But that doesn’t mean New Zealand growers, who sell through a single-desk system under the brand name Zespri, are letting go of the country’s namesake fruit. Zespri has partnerships with growers in Italy, France, Japan, South Korea and Australia. It has also trademarked and protected new golden varieties of the kiwifruit to ensure it can capitalize on future growth in the industry by protecting intellectual property.

Currently, Zespri’s biggest competition comes from Chile where it does not have any partnerships.

“Their cost of production is somewhere close to 50 per cent of ours,” said Zespri’s chief operating officer, Simon Limmer. But he added the Chilean threat doesn’t just come on the basis of price and market share.

Kiwifruit vines are covered by a protective canopy in case of hail. Costing as much as C$90,000 per hectare, grower Mark Gardiner said they pay for themselves in about 10 minutes during a storm.
Kiwifruit vines are covered by a protective canopy in case of hail. Costing as much as C$90,000 per hectare, grower Mark Gardiner said they pay for themselves in about 10 minutes during a storm. photo: Shannon VanRaes

Limmer said the biggest danger with kiwifruit from Chile is that it could turn people off from the fruit altogether as a result of different harvesting and shipping practices that see fruit hit grocery store shelves before it’s actually ripe and ready to eat.

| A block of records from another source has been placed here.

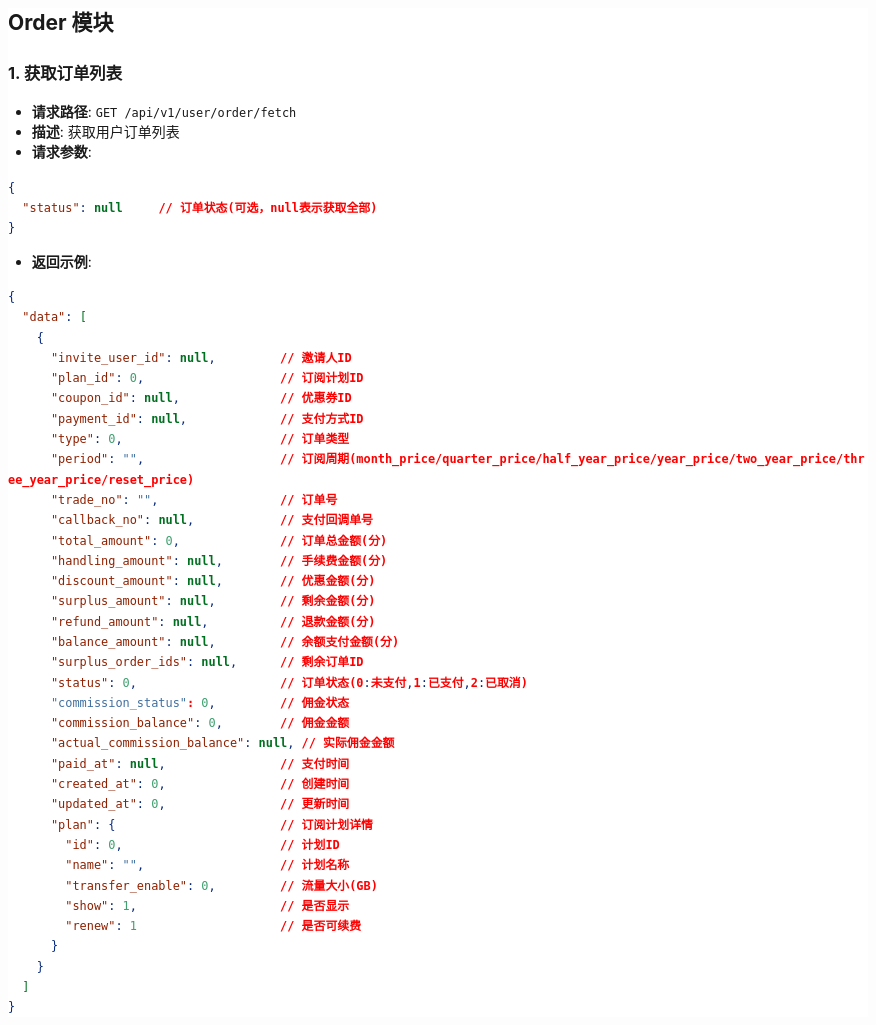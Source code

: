 ## Order 模块

### 1. 获取订单列表
- **请求路径**: `GET /api/v1/user/order/fetch`
- **描述**: 获取用户订单列表
- **请求参数**: 
```json
{
  "status": null     // 订单状态(可选，null表示获取全部)
}
```
- **返回示例**:
```json
{
  "data": [
    {
      "invite_user_id": null,         // 邀请人ID
      "plan_id": 0,                   // 订阅计划ID
      "coupon_id": null,              // 优惠券ID
      "payment_id": null,             // 支付方式ID
      "type": 0,                      // 订单类型
      "period": "",                   // 订阅周期(month_price/quarter_price/half_year_price/year_price/two_year_price/three_year_price/reset_price)
      "trade_no": "",                 // 订单号
      "callback_no": null,            // 支付回调单号
      "total_amount": 0,              // 订单总金额(分)
      "handling_amount": null,        // 手续费金额(分)
      "discount_amount": null,        // 优惠金额(分)
      "surplus_amount": null,         // 剩余金额(分)
      "refund_amount": null,          // 退款金额(分)
      "balance_amount": null,         // 余额支付金额(分)
      "surplus_order_ids": null,      // 剩余订单ID
      "status": 0,                    // 订单状态(0:未支付,1:已支付,2:已取消)
      "commission_status": 0,         // 佣金状态
      "commission_balance": 0,        // 佣金金额
      "actual_commission_balance": null, // 实际佣金金额
      "paid_at": null,                // 支付时间
      "created_at": 0,                // 创建时间
      "updated_at": 0,                // 更新时间
      "plan": {                       // 订阅计划详情
        "id": 0,                      // 计划ID
        "name": "",                   // 计划名称
        "transfer_enable": 0,         // 流量大小(GB)
        "show": 1,                    // 是否显示
        "renew": 1                    // 是否可续费
      }
    }
  ]
}
```

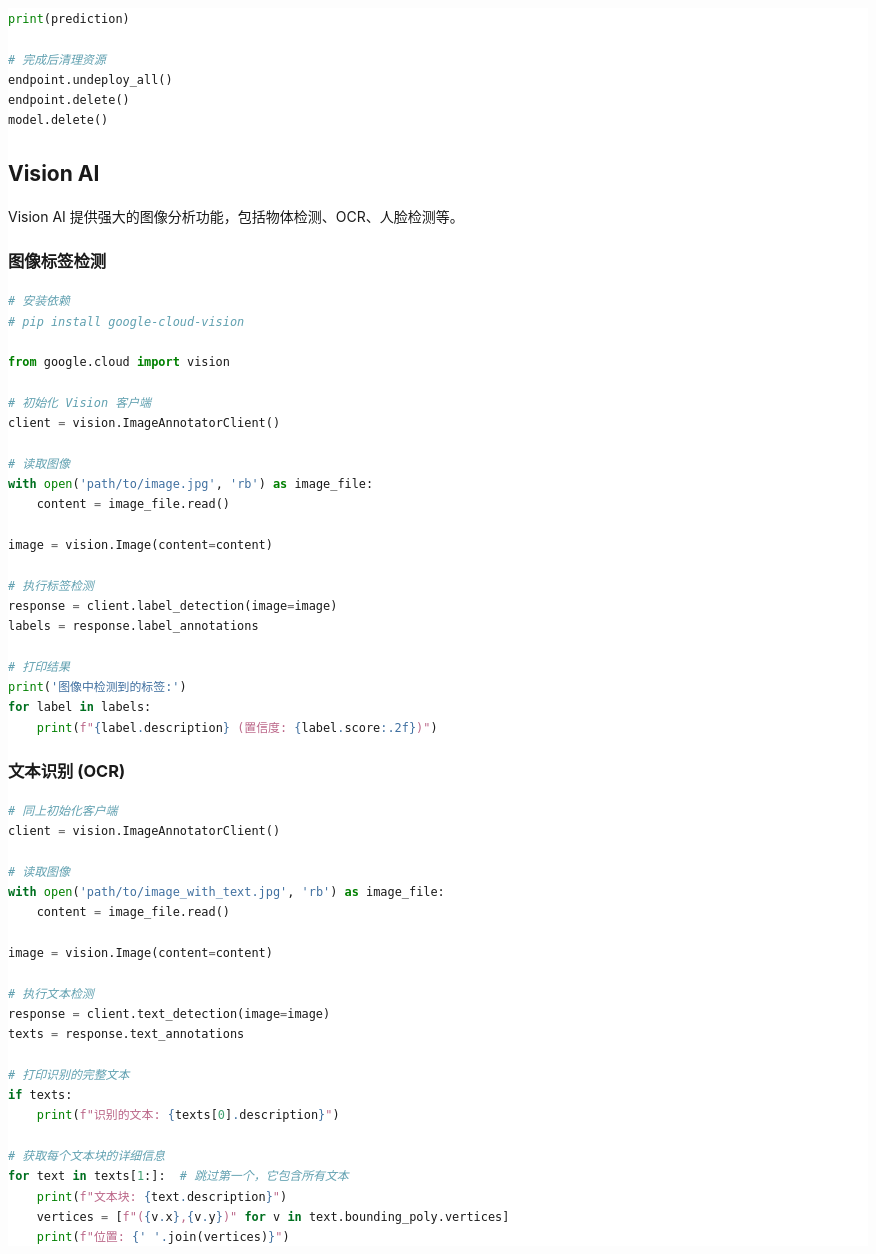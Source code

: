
 ```python
print(prediction)

# 完成后清理资源
endpoint.undeploy_all()
endpoint.delete()
model.delete()
```

## Vision AI

Vision AI 提供强大的图像分析功能，包括物体检测、OCR、人脸检测等。

### 图像标签检测

```python
# 安装依赖
# pip install google-cloud-vision

from google.cloud import vision

# 初始化 Vision 客户端
client = vision.ImageAnnotatorClient()

# 读取图像
with open('path/to/image.jpg', 'rb') as image_file:
    content = image_file.read()

image = vision.Image(content=content)

# 执行标签检测
response = client.label_detection(image=image)
labels = response.label_annotations

# 打印结果
print('图像中检测到的标签:')
for label in labels:
    print(f"{label.description} (置信度: {label.score:.2f})")
```

### 文本识别 (OCR)

```python
# 同上初始化客户端
client = vision.ImageAnnotatorClient()

# 读取图像
with open('path/to/image_with_text.jpg', 'rb') as image_file:
    content = image_file.read()

image = vision.Image(content=content)

# 执行文本检测
response = client.text_detection(image=image)
texts = response.text_annotations

# 打印识别的完整文本
if texts:
    print(f"识别的文本: {texts[0].description}")

# 获取每个文本块的详细信息
for text in texts[1:]:  # 跳过第一个，它包含所有文本
    print(f"文本块: {text.description}")
    vertices = [f"({v.x},{v.y})" for v in text.bounding_poly.vertices]
    print(f"位置: {' '.join(vertices)}")
```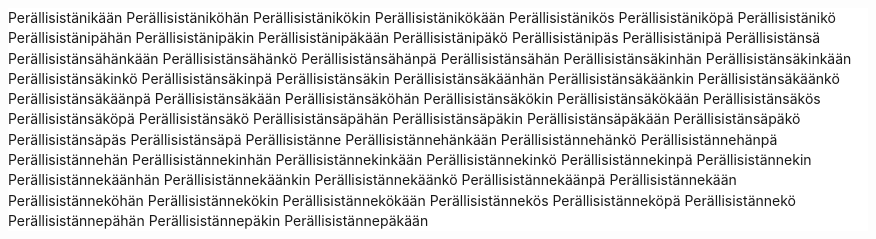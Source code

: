 Perällisistänikään
Perällisistäniköhän
Perällisistänikökin
Perällisistänikökään
Perällisistänikös
Perällisistäniköpä
Perällisistänikö
Perällisistänipähän
Perällisistänipäkin
Perällisistänipäkään
Perällisistänipäkö
Perällisistänipäs
Perällisistänipä
Perällisistänsä
Perällisistänsähänkään
Perällisistänsähänkö
Perällisistänsähänpä
Perällisistänsähän
Perällisistänsäkinhän
Perällisistänsäkinkään
Perällisistänsäkinkö
Perällisistänsäkinpä
Perällisistänsäkin
Perällisistänsäkäänhän
Perällisistänsäkäänkin
Perällisistänsäkäänkö
Perällisistänsäkäänpä
Perällisistänsäkään
Perällisistänsäköhän
Perällisistänsäkökin
Perällisistänsäkökään
Perällisistänsäkös
Perällisistänsäköpä
Perällisistänsäkö
Perällisistänsäpähän
Perällisistänsäpäkin
Perällisistänsäpäkään
Perällisistänsäpäkö
Perällisistänsäpäs
Perällisistänsäpä
Perällisistänne
Perällisistännehänkään
Perällisistännehänkö
Perällisistännehänpä
Perällisistännehän
Perällisistännekinhän
Perällisistännekinkään
Perällisistännekinkö
Perällisistännekinpä
Perällisistännekin
Perällisistännekäänhän
Perällisistännekäänkin
Perällisistännekäänkö
Perällisistännekäänpä
Perällisistännekään
Perällisistänneköhän
Perällisistännekökin
Perällisistännekökään
Perällisistännekös
Perällisistänneköpä
Perällisistännekö
Perällisistännepähän
Perällisistännepäkin
Perällisistännepäkään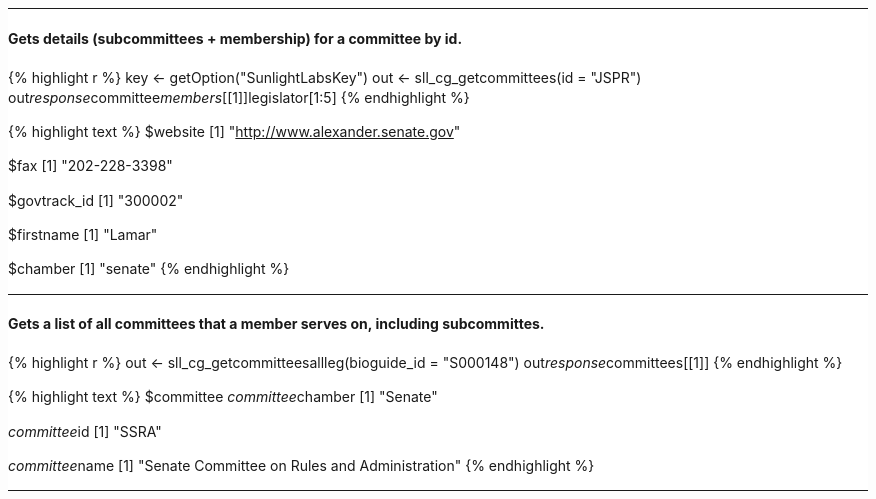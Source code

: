 
********************

#### Gets details (subcommittees + membership) for a committee by id.


{% highlight r %}
key <- getOption("SunlightLabsKey")
out <- sll_cg_getcommittees(id = "JSPR")
out$response$committee$members[[1]]$legislator[1:5]
{% endhighlight %}



{% highlight text %}
$website
[1] "http://www.alexander.senate.gov"

$fax
[1] "202-228-3398"

$govtrack_id
[1] "300002"

$firstname
[1] "Lamar"

$chamber
[1] "senate"
{% endhighlight %}


********************

#### Gets a list of all committees that a member serves on, including subcommittes.


{% highlight r %}
out <- sll_cg_getcommitteesallleg(bioguide_id = "S000148")
out$response$committees[[1]]
{% endhighlight %}



{% highlight text %}
$committee
$committee$chamber
[1] "Senate"

$committee$id
[1] "SSRA"

$committee$name
[1] "Senate Committee on Rules and Administration"
{% endhighlight %}


********************
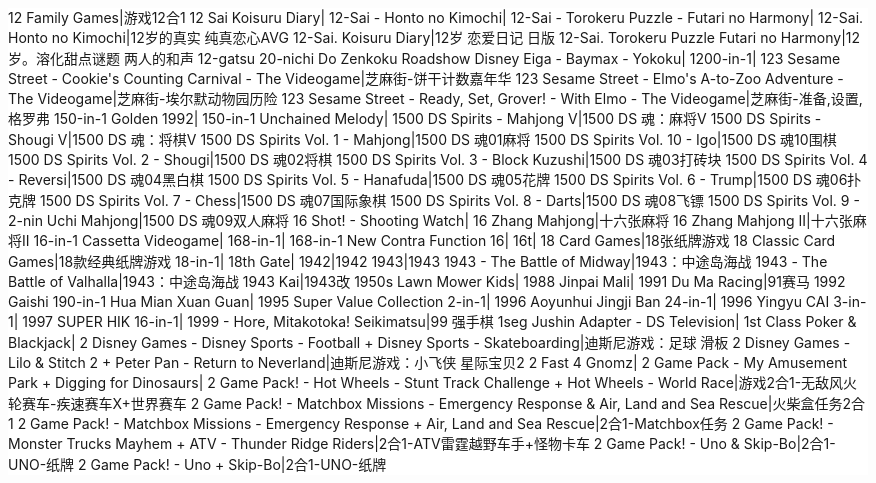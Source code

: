 12 Family Games|游戏12合1
12 Sai Koisuru Diary|
12-Sai - Honto no Kimochi|
12-Sai - Torokeru Puzzle - Futari no Harmony|
12-Sai. Honto no Kimochi|12岁的真实 纯真恋心AVG
12-Sai. Koisuru Diary|12岁 恋爱日记 日版
12-Sai. Torokeru Puzzle Futari no Harmony|12岁。溶化甜点谜题 两人的和声
12-gatsu 20-nichi Do Zenkoku Roadshow Disney Eiga - Baymax - Yokoku|
1200-in-1|
123 Sesame Street - Cookie's Counting Carnival - The Videogame|芝麻街-饼干计数嘉年华
123 Sesame Street - Elmo's A-to-Zoo Adventure - The Videogame|芝麻街-埃尔默动物园历险
123 Sesame Street - Ready, Set, Grover! - With Elmo - The Videogame|芝麻街-准备,设置,格罗弗
150-in-1 Golden 1992|
150-in-1 Unchained Melody|
1500 DS Spirits - Mahjong V|1500 DS 魂：麻将V
1500 DS Spirits - Shougi V|1500 DS 魂：将棋V
1500 DS Spirits Vol. 1 - Mahjong|1500 DS 魂01麻将
1500 DS Spirits Vol. 10 - Igo|1500 DS 魂10围棋
1500 DS Spirits Vol. 2 - Shougi|1500 DS 魂02将棋
1500 DS Spirits Vol. 3 - Block Kuzushi|1500 DS 魂03打砖块
1500 DS Spirits Vol. 4 - Reversi|1500 DS 魂04黑白棋
1500 DS Spirits Vol. 5 - Hanafuda|1500 DS 魂05花牌
1500 DS Spirits Vol. 6 - Trump|1500 DS 魂06扑克牌
1500 DS Spirits Vol. 7 - Chess|1500 DS 魂07国际象棋
1500 DS Spirits Vol. 8 - Darts|1500 DS 魂08飞镖
1500 DS Spirits Vol. 9 - 2-nin Uchi Mahjong|1500 DS 魂09双人麻将
16 Shot! - Shooting Watch|
16 Zhang Mahjong|十六张麻将
16 Zhang Mahjong II|十六张麻将II
16-in-1 Cassetta Videogame|
168-in-1|
168-in-1 New Contra Function 16|
16t|
18 Card Games|18张纸牌游戏
18 Classic Card Games|18款经典纸牌游戏
18-in-1|
18th Gate|
1942|1942
1943|1943
1943 - The Battle of Midway|1943：中途岛海战
1943 - The Battle of Valhalla|1943：中途岛海战
1943 Kai|1943改
1950s Lawn Mower Kids|
1988 Jinpai Mali|
1991 Du Ma Racing|91赛马
1992 Gaishi 190-in-1 Hua Mian Xuan Guan|
1995 Super Value Collection 2-in-1|
1996 Aoyunhui Jingji Ban 24-in-1|
1996 Yingyu CAI 3-in-1|
1997 SUPER HIK 16-in-1|
1999 - Hore, Mitakotoka! Seikimatsu|99 强手棋
1seg Jushin Adapter - DS Television|
1st Class Poker & Blackjack|
2 Disney Games - Disney Sports - Football + Disney Sports - Skateboarding|迪斯尼游戏：足球 滑板
2 Disney Games - Lilo & Stitch 2 + Peter Pan - Return to Neverland|迪斯尼游戏：小飞侠 星际宝贝2
2 Fast 4 Gnomz|
2 Game Pack - My Amusement Park + Digging for Dinosaurs|
2 Game Pack! - Hot Wheels - Stunt Track Challenge + Hot Wheels - World Race|游戏2合1-无敌风火轮赛车-疾速赛车X+世界赛车
2 Game Pack! - Matchbox Missions - Emergency Response & Air, Land and Sea Rescue|火柴盒任务2合1
2 Game Pack! - Matchbox Missions - Emergency Response + Air, Land and Sea Rescue|2合1-Matchbox任务
2 Game Pack! - Monster Trucks Mayhem + ATV - Thunder Ridge Riders|2合1-ATV雷霆越野车手+怪物卡车
2 Game Pack! - Uno & Skip-Bo|2合1-UNO-纸牌
2 Game Pack! - Uno + Skip-Bo|2合1-UNO-纸牌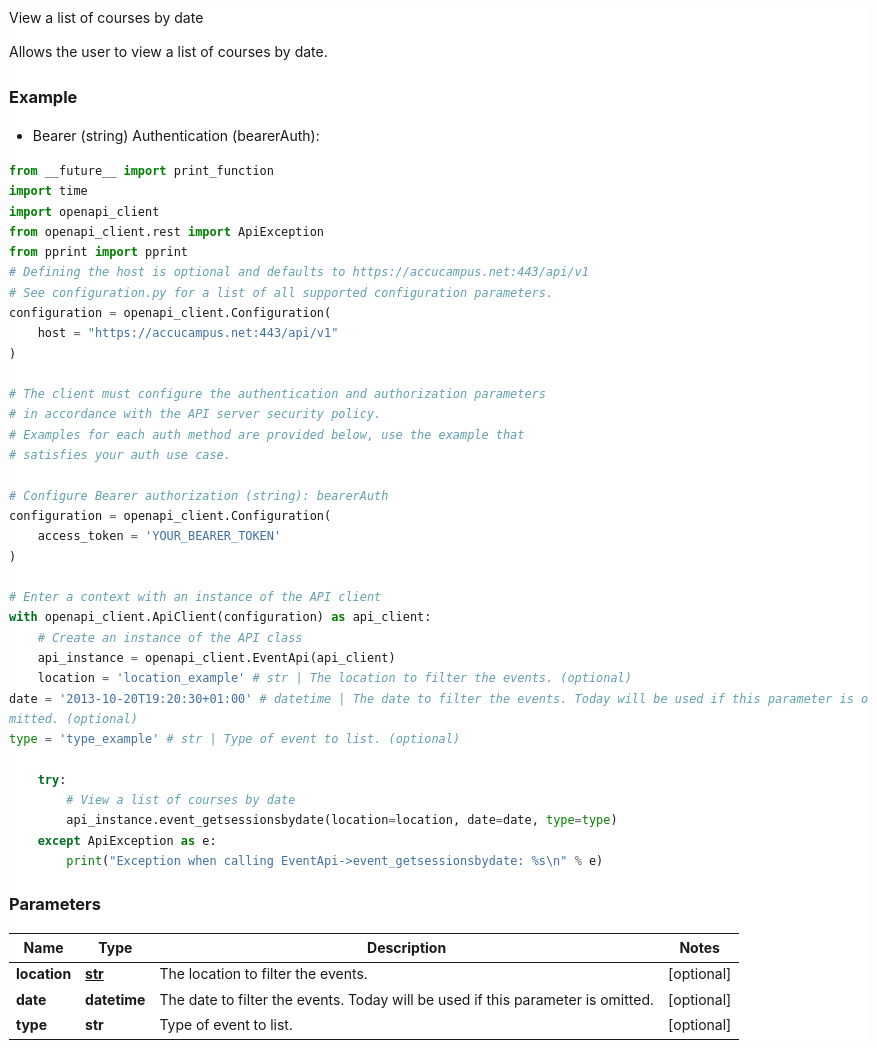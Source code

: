View a list of courses by date

Allows the user to view a list of courses by date.

### Example

* Bearer (string) Authentication (bearerAuth):
```python
from __future__ import print_function
import time
import openapi_client
from openapi_client.rest import ApiException
from pprint import pprint
# Defining the host is optional and defaults to https://accucampus.net:443/api/v1
# See configuration.py for a list of all supported configuration parameters.
configuration = openapi_client.Configuration(
    host = "https://accucampus.net:443/api/v1"
)

# The client must configure the authentication and authorization parameters
# in accordance with the API server security policy.
# Examples for each auth method are provided below, use the example that
# satisfies your auth use case.

# Configure Bearer authorization (string): bearerAuth
configuration = openapi_client.Configuration(
    access_token = 'YOUR_BEARER_TOKEN'
)

# Enter a context with an instance of the API client
with openapi_client.ApiClient(configuration) as api_client:
    # Create an instance of the API class
    api_instance = openapi_client.EventApi(api_client)
    location = 'location_example' # str | The location to filter the events. (optional)
date = '2013-10-20T19:20:30+01:00' # datetime | The date to filter the events. Today will be used if this parameter is omitted. (optional)
type = 'type_example' # str | Type of event to list. (optional)

    try:
        # View a list of courses by date
        api_instance.event_getsessionsbydate(location=location, date=date, type=type)
    except ApiException as e:
        print("Exception when calling EventApi->event_getsessionsbydate: %s\n" % e)
```

### Parameters

Name | Type | Description  | Notes
------------- | ------------- | ------------- | -------------
 **location** | [**str**](.md)| The location to filter the events. | [optional] 
 **date** | **datetime**| The date to filter the events. Today will be used if this parameter is omitted. | [optional] 
 **type** | **str**| Type of event to list. | [optional]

“If you have that bad eating experience of a sour green, hard kiwifruit… you don’t come back in a hurry,” he said, adding that Zespri kiwifruit are sold at premium that works to guarantee only ripe, sweet fruit make it to market. Innovative packaging that cradles the fruit is also used to ensure it survives shipping — some packaging also includes a tiny spoon and knife combination, in addition to instructions on how to best eat the fruit’s bright flesh.

About seven per cent of Zespri’s revenue goes back into marketing, Limmer said.

“The real focus is on taste and on nutrition,” he said, adding they are also working on inroads to Chinese markets. Not surprisingly, the Chinese gooseberry is widely grown in China, but the country doesn’t export and there is a growing opportunity there for premium products.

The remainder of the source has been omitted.